I tend to think 'gross conceptual error'. Methinks there is simple capacity. And then there is flow rate, in which the capacity is 'flowed'.

Adding all the loader cylinders, etc. is large increase in 'simple capacity' - the simple amount of fluid IN the system.

You need to maintain pressure - and that is done by flowing ADEQUATE fluid through the parts in play.

There are valving changes that are often required when people have a simple hydro tractor, and want to add hydraulic lift, or power steering, or both. the Sundstrand will do those; but only with the valving changes on the pump itself.

so, I daresay, that the 3 different figures you displayed, are about those valving changes.

But beyond that you should be calculating flow adequate to maintain the system - which is about maintaining pressure - not the capacity of the system. You could add a fluid tank, and still the same. The flow has to keep up.

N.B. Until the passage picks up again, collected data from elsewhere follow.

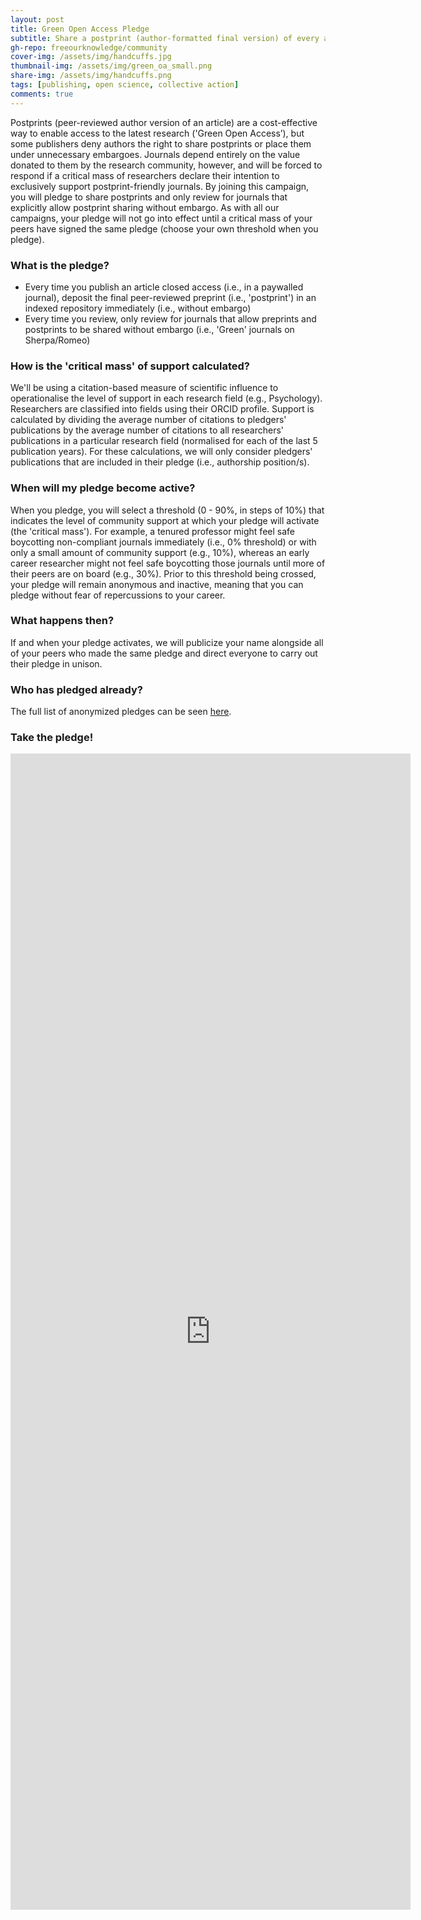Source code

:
 ```yaml
---
layout: post
title: Green Open Access Pledge
subtitle: Share a postprint (author-formatted final version) of every article you publish and only review for journals that allow postprints without embargo, once a critical mass of your peers have signed the same pledge
gh-repo: freeourknowledge/community
cover-img: /assets/img/handcuffs.jpg
thumbnail-img: /assets/img/green_oa_small.png
share-img: /assets/img/handcuffs.png
tags: [publishing, open science, collective action]
comments: true
---
```


Postprints (peer-reviewed author version of an article) are a cost-effective way to enable access to the latest research ('Green Open Access’), but some publishers deny authors the right to share postprints or place them under unnecessary embargoes. Journals depend entirely on the value donated to them by the research community, however, and will be forced to respond if a critical mass of researchers declare their intention to exclusively support postprint-friendly journals. By joining this campaign, you will pledge to share postprints and only review for journals that explicitly allow postprint sharing without embargo. As with all our campaigns, your pledge will not go into effect until a critical mass of your peers have signed the same pledge (choose your own threshold when you pledge).

### What is the pledge?
* Every time you publish an article closed access (i.e., in a paywalled journal), deposit the final peer-reviewed preprint (i.e., 'postprint') in an indexed repository immediately (i.e., without embargo)
* Every time you review, only review for journals that allow preprints and postprints to be shared without embargo (i.e., 'Green' journals on Sherpa/Romeo)

### How is the 'critical mass' of support calculated?
We'll be using a citation-based measure of scientific influence to operationalise the level of support in each research field (e.g., Psychology). Researchers are classified into fields using their ORCID profile. Support is calculated by dividing the average number of citations to pledgers' publications by the average number of citations to all researchers' publications in a particular research field (normalised for each of the last 5 publication years). For these calculations, we will only consider pledgers' publications that are included in their pledge (i.e., authorship position/s).

### When will my pledge become active?
When you pledge, you will select a threshold (0 - 90%, in steps of 10%) that indicates the level of community support at which your pledge will activate (the 'critical mass'). For example, a tenured professor might feel safe boycotting non-compliant journals immediately (i.e., 0% threshold) or with only a small amount of community support (e.g., 10%), whereas an early career researcher might not feel safe boycotting those journals until more of their peers are on board (e.g., 30%). Prior to this threshold being crossed, your pledge will remain anonymous and inactive, meaning that you can pledge without fear of repercussions to your career. 

### What happens then?
If and when your pledge activates, we will publicize your name alongside all of your peers who made the same pledge and direct everyone to carry out their pledge in unison. 

### Who has pledged already?
The full list of anonymized pledges can be seen [here](https://docs.google.com/spreadsheets/d/e/2PACX-1vSIZaK14oSyqw4m9pZnZZcXEACBsuXpG6SM4PEsHA_bIYODuepWFeH9cabtZBlKlHlGWGgXQUVvZuty/pubhtml?gid=45997427&single=true).

### Take the pledge!
<iframe src="https://docs.google.com/forms/d/e/1FAIpQLSffv19OL3sQUjV1XyK0J-UI-YMcyAAlVYo4WYuMNU8zjsTblw/viewform?embedded=true" width="640" height="1850" frameborder="0" marginheight="0" marginwidth="0">Loading…</iframe>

this is very interesting. I could be totally 'out to lunch' - never mind 'gross conceptual error'. But I have wanted a loader forever; and I read these crazy threads on hydro, etc. I think it's great that there is a possibility that the simple Sundtrand 15 could maybe pull this off.

So, my 2 cents, if that. Don't quit until you prove it one way or another - but the theory is good, and someone with more experience than me might be able to help further. I just have a high conceptual math aptitude - doing actual calculations makes me stress.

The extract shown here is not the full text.